● **Task item**
Where the string "what" appears in a line of the data, show that line.

(Dataset records)

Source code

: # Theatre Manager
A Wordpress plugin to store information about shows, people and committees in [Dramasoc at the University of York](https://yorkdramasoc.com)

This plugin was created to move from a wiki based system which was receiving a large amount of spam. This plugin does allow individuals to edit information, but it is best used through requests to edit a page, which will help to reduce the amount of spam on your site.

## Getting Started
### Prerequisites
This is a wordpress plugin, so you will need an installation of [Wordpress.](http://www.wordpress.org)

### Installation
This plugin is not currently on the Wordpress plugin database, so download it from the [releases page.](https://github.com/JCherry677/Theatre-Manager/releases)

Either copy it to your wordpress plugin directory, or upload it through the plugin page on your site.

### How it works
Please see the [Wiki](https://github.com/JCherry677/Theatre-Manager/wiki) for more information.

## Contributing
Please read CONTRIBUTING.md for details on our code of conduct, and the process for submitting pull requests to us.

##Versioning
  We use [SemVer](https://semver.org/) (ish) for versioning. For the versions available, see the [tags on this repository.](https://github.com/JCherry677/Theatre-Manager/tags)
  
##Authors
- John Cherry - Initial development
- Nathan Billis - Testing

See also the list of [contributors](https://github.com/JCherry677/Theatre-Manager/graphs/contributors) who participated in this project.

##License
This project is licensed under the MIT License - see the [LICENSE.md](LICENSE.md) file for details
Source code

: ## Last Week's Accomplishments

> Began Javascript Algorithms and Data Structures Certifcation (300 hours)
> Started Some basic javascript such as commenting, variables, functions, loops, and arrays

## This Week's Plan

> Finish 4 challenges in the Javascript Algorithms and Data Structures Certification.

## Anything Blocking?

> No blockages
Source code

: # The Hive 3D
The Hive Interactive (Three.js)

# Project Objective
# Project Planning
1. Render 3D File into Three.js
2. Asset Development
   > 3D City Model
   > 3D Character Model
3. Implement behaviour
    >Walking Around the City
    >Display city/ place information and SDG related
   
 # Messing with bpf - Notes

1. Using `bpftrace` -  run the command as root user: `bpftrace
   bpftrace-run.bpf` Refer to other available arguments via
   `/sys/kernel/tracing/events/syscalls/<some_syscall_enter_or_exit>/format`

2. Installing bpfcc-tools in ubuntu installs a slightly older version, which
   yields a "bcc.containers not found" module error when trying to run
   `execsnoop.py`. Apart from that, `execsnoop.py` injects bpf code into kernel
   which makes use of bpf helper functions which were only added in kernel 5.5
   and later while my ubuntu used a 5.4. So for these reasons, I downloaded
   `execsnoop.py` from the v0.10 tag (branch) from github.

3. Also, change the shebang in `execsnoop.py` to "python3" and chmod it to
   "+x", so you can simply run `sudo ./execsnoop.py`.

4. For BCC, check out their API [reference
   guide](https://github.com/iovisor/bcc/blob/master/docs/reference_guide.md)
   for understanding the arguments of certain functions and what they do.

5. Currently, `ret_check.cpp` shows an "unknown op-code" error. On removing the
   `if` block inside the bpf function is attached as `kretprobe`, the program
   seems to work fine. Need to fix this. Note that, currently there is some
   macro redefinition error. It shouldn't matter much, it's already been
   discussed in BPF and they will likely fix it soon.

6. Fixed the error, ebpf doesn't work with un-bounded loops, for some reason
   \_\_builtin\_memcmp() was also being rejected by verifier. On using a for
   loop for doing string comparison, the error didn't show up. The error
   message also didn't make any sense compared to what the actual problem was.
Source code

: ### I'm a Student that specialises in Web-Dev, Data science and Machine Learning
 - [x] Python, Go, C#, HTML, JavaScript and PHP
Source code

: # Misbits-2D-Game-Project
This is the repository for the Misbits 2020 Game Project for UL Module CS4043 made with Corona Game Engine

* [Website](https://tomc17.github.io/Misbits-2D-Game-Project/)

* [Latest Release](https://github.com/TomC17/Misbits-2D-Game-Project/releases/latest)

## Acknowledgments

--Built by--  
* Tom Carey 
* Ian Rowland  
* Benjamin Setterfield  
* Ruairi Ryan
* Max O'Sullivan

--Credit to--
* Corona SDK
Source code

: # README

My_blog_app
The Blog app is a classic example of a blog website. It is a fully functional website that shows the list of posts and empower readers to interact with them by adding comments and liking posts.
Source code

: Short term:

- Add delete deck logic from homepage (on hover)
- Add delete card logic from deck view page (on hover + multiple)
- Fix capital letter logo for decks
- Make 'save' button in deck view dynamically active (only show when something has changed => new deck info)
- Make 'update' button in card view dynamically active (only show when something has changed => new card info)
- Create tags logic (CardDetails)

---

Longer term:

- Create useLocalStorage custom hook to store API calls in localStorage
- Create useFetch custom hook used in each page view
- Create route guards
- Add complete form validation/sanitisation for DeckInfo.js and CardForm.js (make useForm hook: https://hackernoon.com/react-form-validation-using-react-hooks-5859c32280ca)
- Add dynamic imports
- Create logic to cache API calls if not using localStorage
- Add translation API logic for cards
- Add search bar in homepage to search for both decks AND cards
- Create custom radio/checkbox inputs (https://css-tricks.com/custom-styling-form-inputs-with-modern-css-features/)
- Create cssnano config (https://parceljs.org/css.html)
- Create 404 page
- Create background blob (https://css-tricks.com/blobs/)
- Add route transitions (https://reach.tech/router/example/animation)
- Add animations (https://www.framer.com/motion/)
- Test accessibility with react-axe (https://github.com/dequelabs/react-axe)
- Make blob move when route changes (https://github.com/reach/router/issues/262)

● **Result for this task**
   for understanding the arguments of certain functions and what they do.
   message also didn't make any sense compared to what the actual problem was.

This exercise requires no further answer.